SeFMol: Steering Semi-flexible Molecular Diffusion Model for Structure-Based Drug Design with Reinforcement Learning
Official repository for the paper "Steering Semi-flexible Molecular Diffusion Model for Structure-Based Drug Design with Reinforcement Learning".
-
🧠 Two-Stage Rigid Training: Combines property-biased pretraining on Molecule3D dataset with target-aware fine-tuning on protein-ligand pairs
-
🤖 RL-Optimized Semi-Flexibility: Models denoising as Markov decision process with KL-constrained policy network for semi-flexible conformation exploration
-
⏩ 20x Faster Sampling: Revolutionary fast training-free sampling strategy reducing steps to 1/20th of conventional diffusion models
-
📊 Sparse Reward Solution: Addresses sparse affinity signals through property-conditioned reinforcement learning
-
💻 User-friendly Platform: Integrated visualization interface
SeFMol outperforms existing methods on key molecular metrics:
Method | Vina Score (↓) | Vina Min (↓) | Vina Dock (↓) | High Affinity (↑) | QED (↑) | SA (↑) | Lipinski (↑) | Diversity (↑) | ||||||
---|---|---|---|---|---|---|---|---|---|---|---|---|---|---|
Avg. | Med. | Avg. | Med. | Avg. | Med. | Avg. | Med. | Avg. | Med. | Avg. | Med. | Avg. | ||
Reference | -6.36 | -6.46 | -6.71 | -6.49 | -7.45 | -7.26 | - | - | 0.48 | 0.47 | 0.73 | 0.74 | 4.27 | - |
AR | -5.75 | -5.64 | -6.18 | -5.88 | -6.75 | -6.62 | 37.9% | 31.0% | 0.51 | 0.50 | 0.63 | 0.63 | 4.75 | 0.690 |
Pocket2Mol | -5.14 | -4.70 | -6.42 | -5.82 | -7.15 | -6.79 | 48.4% | 51.0% | 0.56 | 0.57 | 0.74 | 0.75 | 4.88 | 0.685 |
ResGen | 10.50 | 2.54 | -2.94 | -4.41 | -6.59 | -6.45 | 38.0% | 25.0% | 0.58 | 0.59 | 0.78 | 0.79 | 4.90 | 0.742 |
FLAG | 45.98 | 36.62 | 6.17 | -2.91 | -5.24 | -5.71 | 27.9% | 5.0% | 0.61 | 0.62 | 0.63 | 0.62 | 4.98 | 0.766 |
TargetDiff | -5.47 | -6.30 | -6.64 | -6.83 | -7.80 | -7.91 | 58.1% | 59.1% | 0.48 | 0.48 | 0.58 | 0.58 | 4.51 | 0.708 |
DecompDiff | -5.67 | -6.04 | -7.04 | -6.91 | -8.39 | -8.43 | 64.4% | 71.0% | 0.45 | 0.43 | 0.61 | 0.60 | 4.31 | 0.660 |
MolCRAFT | -6.59 | -7.04 | -7.27 | -7.26 | -7.92 | -8.01 | 59.1% | 62.6% | 0.50 | 0.51 | 0.69 | 0.68 | 4.46 | 0.718 |
IPDiff | -6.66 | -7.47 | -7.64 | -7.69 | -8.49 | -8.39 | 68.5% | 72.2% | 0.50 | 0.51 | 0.56 | 0.56 | 4.40 | 0.728 |
SeFMol | -7.23 | -7.70 | -8.03 | -8.00 | -8.72 | -8.75 | 68.7% | 76.3% | 0.63 | 0.64 | 0.60 | 0.60 | 4.90 | 0.686 |
We're developing a comprehensive platform for molecular design and visualization.
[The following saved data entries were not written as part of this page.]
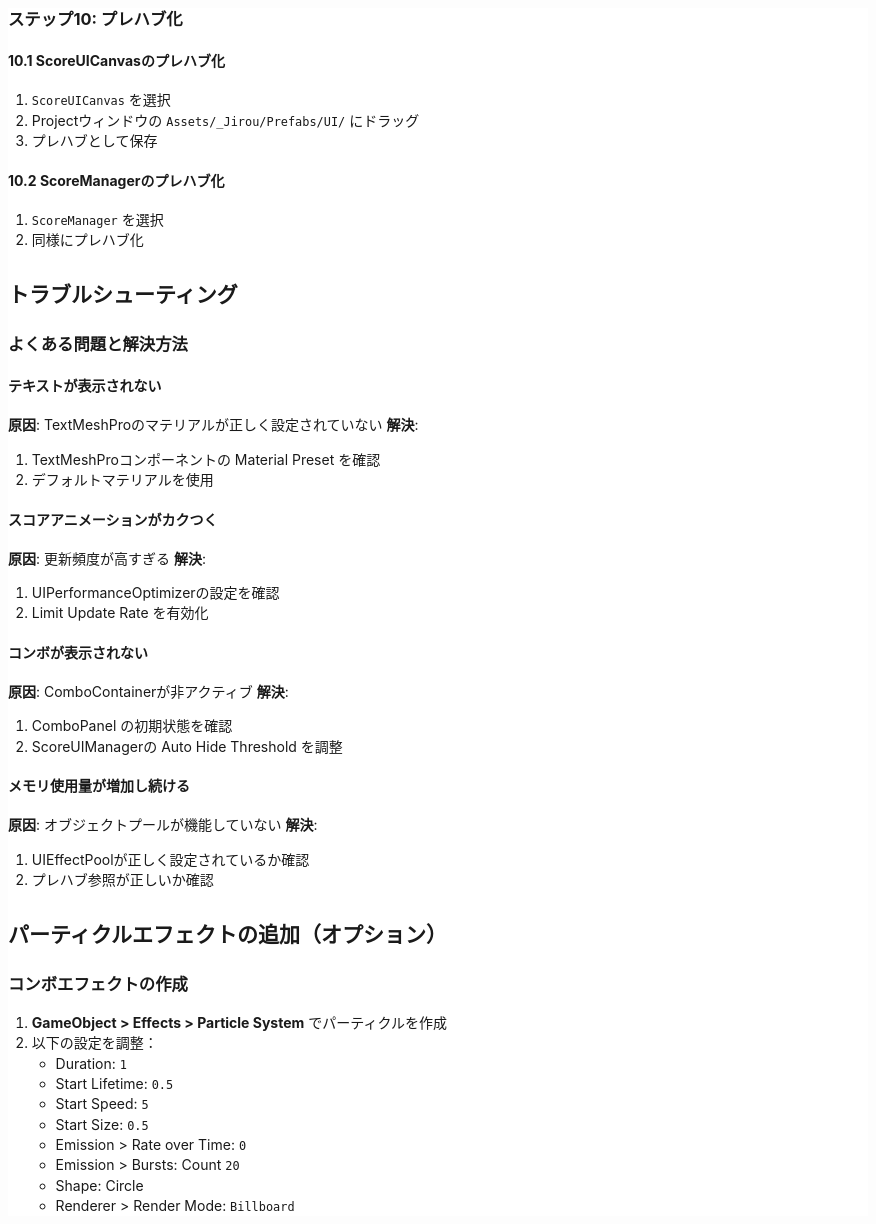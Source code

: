 ### ステップ10: プレハブ化

#### 10.1 ScoreUICanvasのプレハブ化

1. `ScoreUICanvas` を選択
2. Projectウィンドウの `Assets/_Jirou/Prefabs/UI/` にドラッグ
3. プレハブとして保存

#### 10.2 ScoreManagerのプレハブ化

1. `ScoreManager` を選択
2. 同様にプレハブ化

## トラブルシューティング

### よくある問題と解決方法

#### テキストが表示されない

**原因**: TextMeshProのマテリアルが正しく設定されていない
**解決**: 
1. TextMeshProコンポーネントの Material Preset を確認
2. デフォルトマテリアルを使用

#### スコアアニメーションがカクつく

**原因**: 更新頻度が高すぎる
**解決**:
1. UIPerformanceOptimizerの設定を確認
2. Limit Update Rate を有効化

#### コンボが表示されない

**原因**: ComboContainerが非アクティブ
**解決**:
1. ComboPanel の初期状態を確認
2. ScoreUIManagerの Auto Hide Threshold を調整

#### メモリ使用量が増加し続ける

**原因**: オブジェクトプールが機能していない
**解決**:
1. UIEffectPoolが正しく設定されているか確認
2. プレハブ参照が正しいか確認

## パーティクルエフェクトの追加（オプション）

### コンボエフェクトの作成

1. **GameObject > Effects > Particle System** でパーティクルを作成
2. 以下の設定を調整：
   - Duration: `1`
   - Start Lifetime: `0.5`
   - Start Speed: `5`
   - Start Size: `0.5`
   - Emission > Rate over Time: `0`
   - Emission > Bursts: Count `20`
   - Shape: Circle
   - Renderer > Render Mode: `Billboard`
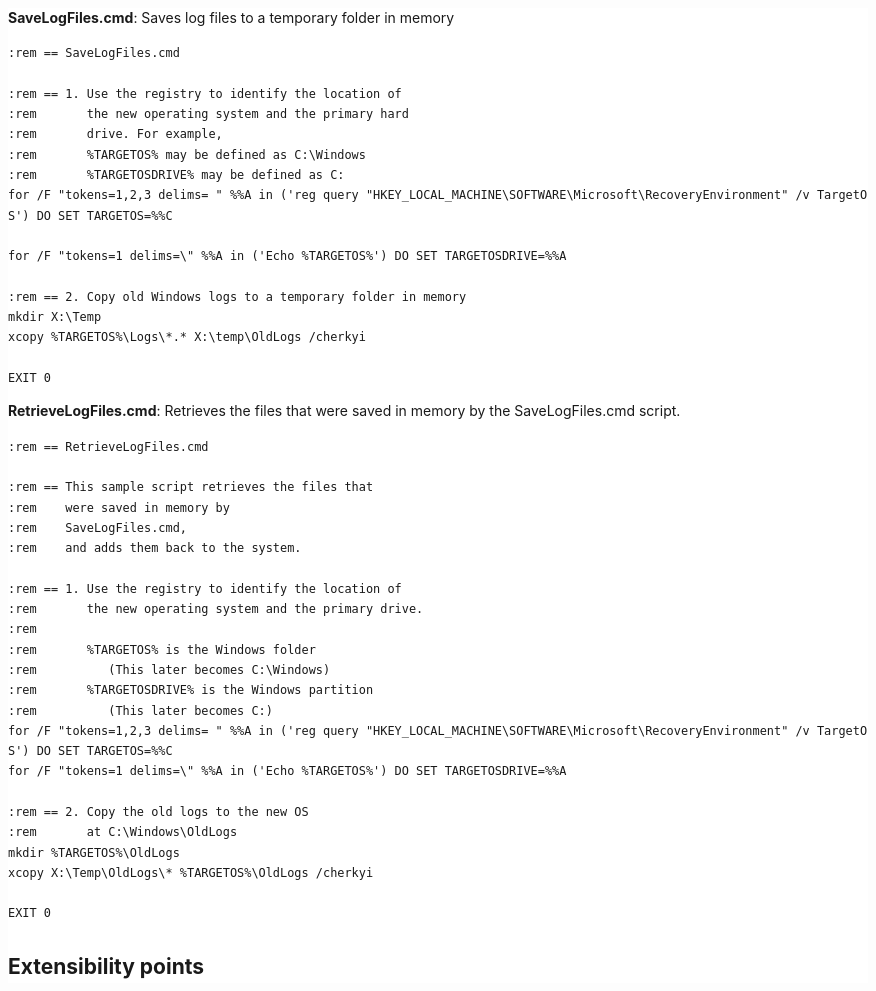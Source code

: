 **SaveLogFiles.cmd**: Saves log files to a temporary folder in memory

```
:rem == SaveLogFiles.cmd

:rem == 1. Use the registry to identify the location of
:rem       the new operating system and the primary hard
:rem       drive. For example, 
:rem       %TARGETOS% may be defined as C:\Windows
:rem       %TARGETOSDRIVE% may be defined as C:
for /F "tokens=1,2,3 delims= " %%A in ('reg query "HKEY_LOCAL_MACHINE\SOFTWARE\Microsoft\RecoveryEnvironment" /v TargetOS') DO SET TARGETOS=%%C

for /F "tokens=1 delims=\" %%A in ('Echo %TARGETOS%') DO SET TARGETOSDRIVE=%%A

:rem == 2. Copy old Windows logs to a temporary folder in memory
mkdir X:\Temp
xcopy %TARGETOS%\Logs\*.* X:\temp\OldLogs /cherkyi

EXIT 0
```

**RetrieveLogFiles.cmd**: Retrieves the files that were saved in memory by the SaveLogFiles.cmd script. 

```
:rem == RetrieveLogFiles.cmd

:rem == This sample script retrieves the files that 
:rem    were saved in memory by 
:rem    SaveLogFiles.cmd,
:rem    and adds them back to the system.

:rem == 1. Use the registry to identify the location of
:rem       the new operating system and the primary drive.
:rem        
:rem       %TARGETOS% is the Windows folder 
:rem          (This later becomes C:\Windows)
:rem       %TARGETOSDRIVE% is the Windows partition 
:rem          (This later becomes C:)
for /F "tokens=1,2,3 delims= " %%A in ('reg query "HKEY_LOCAL_MACHINE\SOFTWARE\Microsoft\RecoveryEnvironment" /v TargetOS') DO SET TARGETOS=%%C
for /F "tokens=1 delims=\" %%A in ('Echo %TARGETOS%') DO SET TARGETOSDRIVE=%%A

:rem == 2. Copy the old logs to the new OS 
:rem       at C:\Windows\OldLogs
mkdir %TARGETOS%\OldLogs
xcopy X:\Temp\OldLogs\* %TARGETOS%\OldLogs /cherkyi

EXIT 0
```

## <span id="extensibility_points"></span>Extensibility points
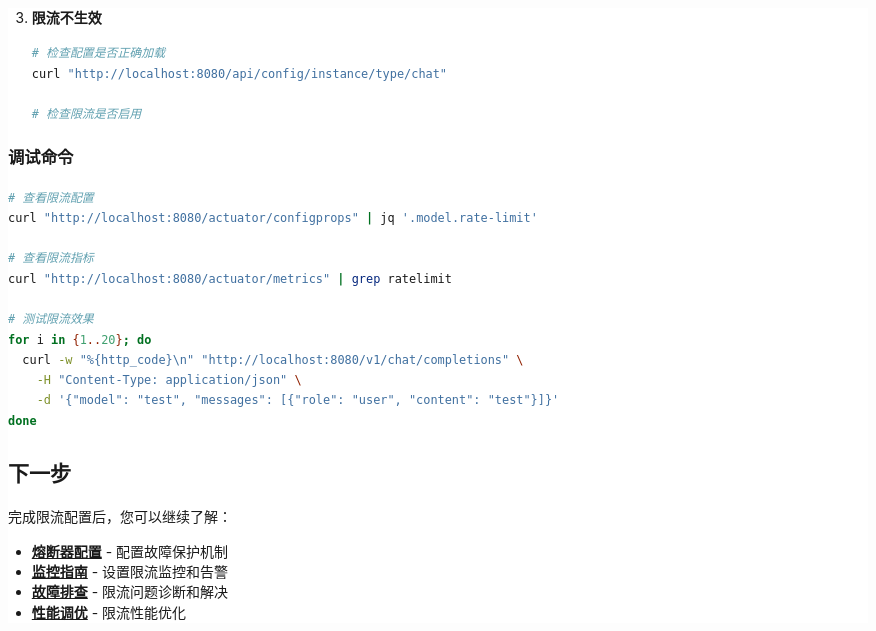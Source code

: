 3. **限流不生效**
   ```bash
   # 检查配置是否正确加载
   curl "http://localhost:8080/api/config/instance/type/chat"
   
   # 检查限流是否启用
   ```

### 调试命令

```bash
# 查看限流配置
curl "http://localhost:8080/actuator/configprops" | jq '.model.rate-limit'

# 查看限流指标
curl "http://localhost:8080/actuator/metrics" | grep ratelimit

# 测试限流效果
for i in {1..20}; do
  curl -w "%{http_code}\n" "http://localhost:8080/v1/chat/completions" \
    -H "Content-Type: application/json" \
    -d '{"model": "test", "messages": [{"role": "user", "content": "test"}]}'
done
```

## 下一步

完成限流配置后，您可以继续了解：

- **[熔断器配置](circuit-breaker.md)** - 配置故障保护机制
- **[监控指南](../monitoring/index.md)** - 设置限流监控和告警
- **[故障排查](../troubleshooting/index.md)** - 限流问题诊断和解决
- **[性能调优](../troubleshooting/performance.md)** - 限流性能优化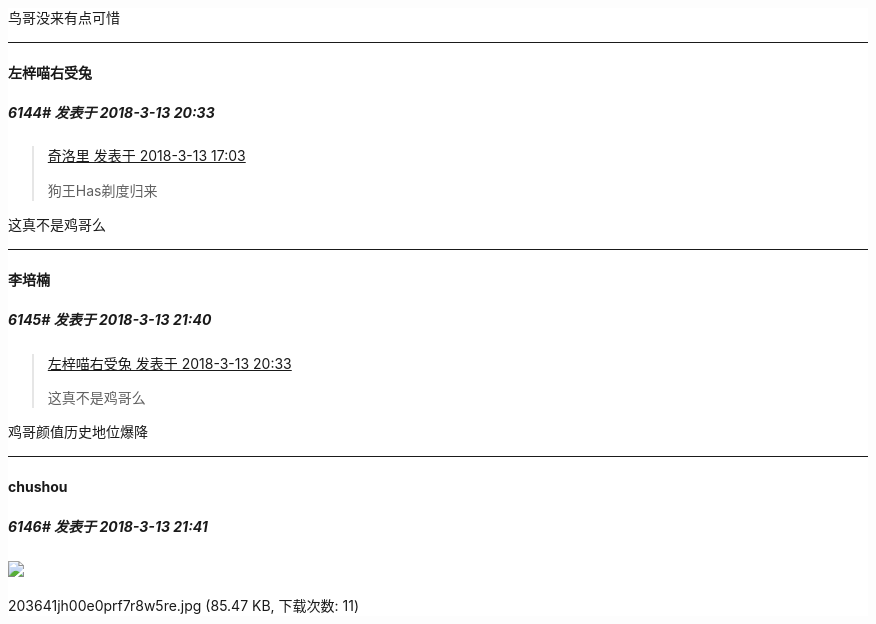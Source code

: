 


鸟哥没来有点可惜







-----

####  左梓喵右受兔  
##### 6144#       发表于 2018-3-13 20:33



<blockquote><a href="httphttps://bbs.saraba1st.com/2b/forum.php?mod=redirect&amp;goto=findpost&amp;pid=38838616&amp;ptid=1242334" target="_blank">奇洛里 发表于 2018-3-13 17:03</a>

狗王Has剃度归来</blockquote>
这真不是鸡哥么







-----

####  李培楠  
##### 6145#       发表于 2018-3-13 21:40



<blockquote><a href="httphttps://bbs.saraba1st.com/2b/forum.php?mod=redirect&amp;goto=findpost&amp;pid=38840678&amp;ptid=1242334" target="_blank">左梓喵右受兔 发表于 2018-3-13 20:33</a>

这真不是鸡哥么</blockquote>
鸡哥颜值历史地位爆降







-----

####  chushou  
##### 6146#       发表于 2018-3-13 21:41



<img src="https://static.saraba1st.com/image/smiley/face2017/066.png" referrerpolicy="no-referrer">






203641jh00e0prf7r8w5re.jpg
(85.47 KB, 下载次数: 11)



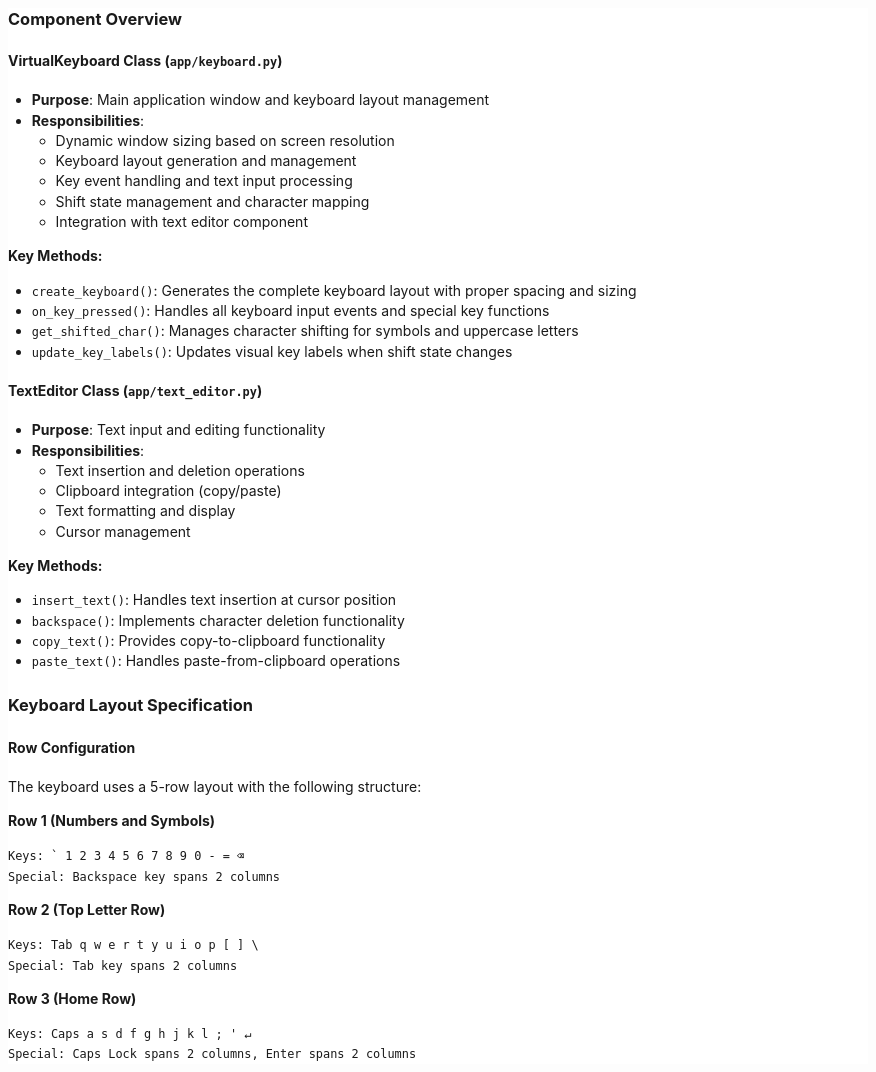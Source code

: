 ### Component Overview

#### VirtualKeyboard Class (`app/keyboard.py`)
- **Purpose**: Main application window and keyboard layout management
- **Responsibilities**: 
  - Dynamic window sizing based on screen resolution
  - Keyboard layout generation and management
  - Key event handling and text input processing
  - Shift state management and character mapping
  - Integration with text editor component

**Key Methods:**
- `create_keyboard()`: Generates the complete keyboard layout with proper spacing and sizing
- `on_key_pressed()`: Handles all keyboard input events and special key functions
- `get_shifted_char()`: Manages character shifting for symbols and uppercase letters
- `update_key_labels()`: Updates visual key labels when shift state changes

#### TextEditor Class (`app/text_editor.py`)
- **Purpose**: Text input and editing functionality
- **Responsibilities**:
  - Text insertion and deletion operations
  - Clipboard integration (copy/paste)
  - Text formatting and display
  - Cursor management

**Key Methods:**
- `insert_text()`: Handles text insertion at cursor position
- `backspace()`: Implements character deletion functionality
- `copy_text()`: Provides copy-to-clipboard functionality
- `paste_text()`: Handles paste-from-clipboard operations

### Keyboard Layout Specification

#### Row Configuration
The keyboard uses a 5-row layout with the following structure:

**Row 1 (Numbers and Symbols)**
```
Keys: ` 1 2 3 4 5 6 7 8 9 0 - = ⌫
Special: Backspace key spans 2 columns
```

**Row 2 (Top Letter Row)**
```
Keys: Tab q w e r t y u i o p [ ] \
Special: Tab key spans 2 columns
```

**Row 3 (Home Row)**
```
Keys: Caps a s d f g h j k l ; ' ↵
Special: Caps Lock spans 2 columns, Enter spans 2 columns
```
The complete platform will be released upon paper acceptance.
- Conda package manager
- NVIDIA GPU (recommended)
conda create -n SeFMol python=3.9
conda activate SeFMol
# Install PyTorch with CUDA 11.7
conda install pytorch==1.13.1 pytorch-cuda=11.7 -c pytorch -c nvidia
# Install molecular modeling dependencies
conda install -c conda-forge pdbfixer
conda install conda-forge::openbabel
conda install pyyaml easydict python-lmdb -c conda-forge
# Install Python packages
pip install protobuf==5.27.1
pip install networkx==3.2.1
pip install rdkit==2023.9.6
pip install biopython==1.83
# For Vina Docking
pip install meeko==0.1.dev3 scipy pdb2pqr vina==1.2.2
python -m pip install git+https://github.com/Valdes-Tresanco-MS/AutoDockTools_py3
# For EDeN
pip install git+https://github.com/fabriziocosta/EDeN.git --user
Download required datasets from Google Drive folder:
For training:
crossdocked_v1.1_rmsd1.0_pocket10_processed_final.lmdb
crossdocked_pocket10_pose_split.pt
For evaluation:
test_set.zip
(unzip before use)
python train_rigid_pt.py
python train_rigid_ft.py
python train_sfrl.py
python sample.py \
--config configs/rl.yml \
--start_index 0 \
--end_index 99 \
--timesteps 50
Property | Value |
---|---|
Range | 10 to 1000 (controls diffusion steps) |
Recommendation | 50 (optimal speed/quality balance) |
Performance | ⚡ 20x faster than default (1000 steps) ✅ No detectable quality loss |
Evaluate generated molecules:
python eval_split_diff.py
- Complete visualization platform
- Pre-trained model weights
- Tutorial notebooks
- Docker image for easy deployment
Our paper is under review, if you find our code helpful, please cite
@misc{SeFMol2025,
title = {Steering Semi-flexible Molecular Diffusion Model for Structure-Based Drug Design with Reinforcement Learning},
author = {Zhang, Xudong and Qu, Sanqing and Lu, Fan and Wang, Jianmin and Tian, Zhixin and Gu, Shangding and Zhang, Yanping and Knoll, Alois and Gao, Shaorong and Chen, Guang and Jiang, Changjun},
year = {2025},
publisher = {GitHub},
journal = {GitHub repository},
howpublished = {\url{https://github.com/ispc-lab/SeFMol}},
}